++++ RAW DATA

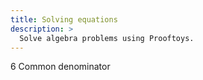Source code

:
 ```yaml
---
title: Solving equations
description: >
  Solve algebra problems using Prooftoys.
---
```

6 Common denominator
<div class=proof-editor data-one-doc data-steps=
 "(steps (1 consider (t (x = -y - 11 & 2 * x - y = 7))))"
></div>

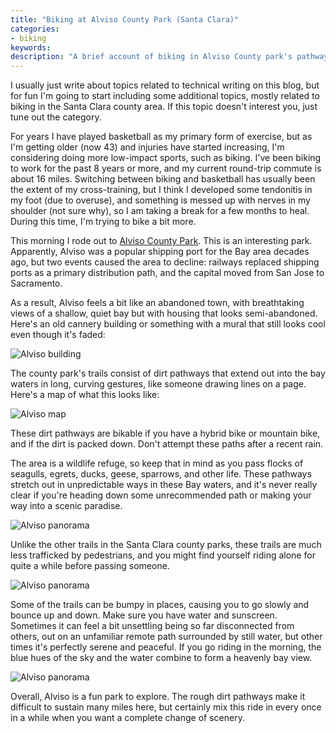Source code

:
```yaml
---
title: "Biking at Alviso County Park (Santa Clara)"
categories:
- biking
keywords:
description: "A brief account of biking in Alviso County park's pathways."
---
```


I usually just write about topics related to technical writing on this blog, but for fun I'm going to start including some additional topics, mostly related to biking in the Santa Clara county area. If this topic doesn't interest you, just tune out the category.

For years I have played basketball as my primary form of exercise, but as I'm getting older (now 43) and injuries have started increasing, I'm considering doing more low-impact sports, such as biking. I've been biking to work for the past 8 years or more, and my current round-trip commute is about 16 miles. Switching between biking and basketball has usually been the extent of my cross-training, but I think I developed some tendonitis in my foot (due to overuse), and something is messed up with nerves in my shoulder (not sure why), so I am taking a break for a few months to heal. During this time, I'm trying to bike a bit more.

This morning I rode out to [Alviso County Park](https://www.google.com/maps/place/Alviso,+San+Jose,+CA/@37.4408875,-122.0204995,13z/data=!3m1!4b1!4m5!3m4!1s0x808fc8142f8c97e9:0x76e4ea58bc25c854!8m2!3d37.4261669!4d-121.9761384). This is an interesting park. Apparently, Alviso was a popular shipping port for the Bay area decades ago, but two events caused the area to decline: railways replaced shipping ports as a primary distribution path, and the capital moved from San Jose to Sacramento.

As a result, Alviso feels a bit like an abandoned town, with breathtaking views of a shallow, quiet bay but with housing that looks semi-abandoned. Here's an old cannery building or something with a mural that still looks cool even though it's faded:

<img src="https://idratherbewritingmedia.com/images/family/alviso_cannery.jpg" alt="Alviso building" />

The county park's trails consist of dirt pathways that extend out into the bay waters in long, curving gestures, like someone drawing lines on a page. Here's a map of what this looks like:

<img src="https://idratherbewritingmedia.com/images/family/alviso_map.png" style="max-width: 450px" alt="Alviso map" />

These dirt pathways are bikable if you have a hybrid bike or mountain bike, and if the dirt is packed down. Don't attempt these paths after a recent rain.

The area is a wildlife refuge, so keep that in mind as you pass flocks of seagulls, egrets, ducks, geese, sparrows, and other life. These pathways stretch out in unpredictable ways in these Bay waters, and it's never really clear if you're heading down some unrecommended path or making your way into a scenic paradise.

<img src="https://idratherbewritingmedia.com/images/family/alviso_panorama.jpg" alt="Alviso panorama" />

Unlike the other trails in the Santa Clara county parks, these trails are much less trafficked by pedestrians, and you might find yourself riding alone for quite a while before passing someone.

<img src="https://idratherbewritingmedia.com/images/family/alviso_trail.jpg" alt="Alviso panorama" />

Some of the trails can be bumpy in places, causing you to go slowly and bounce up and down. Make sure you have water and sunscreen. Sometimes it can feel a bit unsettling being so far disconnected from others, out on an unfamiliar remote path surrounded by still water, but other times it's perfectly serene and peaceful. If you go riding in the morning, the blue hues of the sky and the water combine to form a heavenly bay view.

<img src="https://idratherbewritingmedia.com/images/family/alviso_blue.jpg" alt="Alviso panorama" />

Overall, Alviso is a fun park to explore. The rough dirt pathways make it difficult to sustain many miles here, but certainly mix this ride in every once in a while when you want a complete change of scenery.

++++++++

AIM OF THE EXERCISE
Look over the entries above. Copy every line that contains the word "steps".

RESULT OF THE EXERCISE
<div class=proof-editor data-one-doc data-steps=
 "(steps (1 consider (t (x = -y - 11 & 2 * x - y = 7))))"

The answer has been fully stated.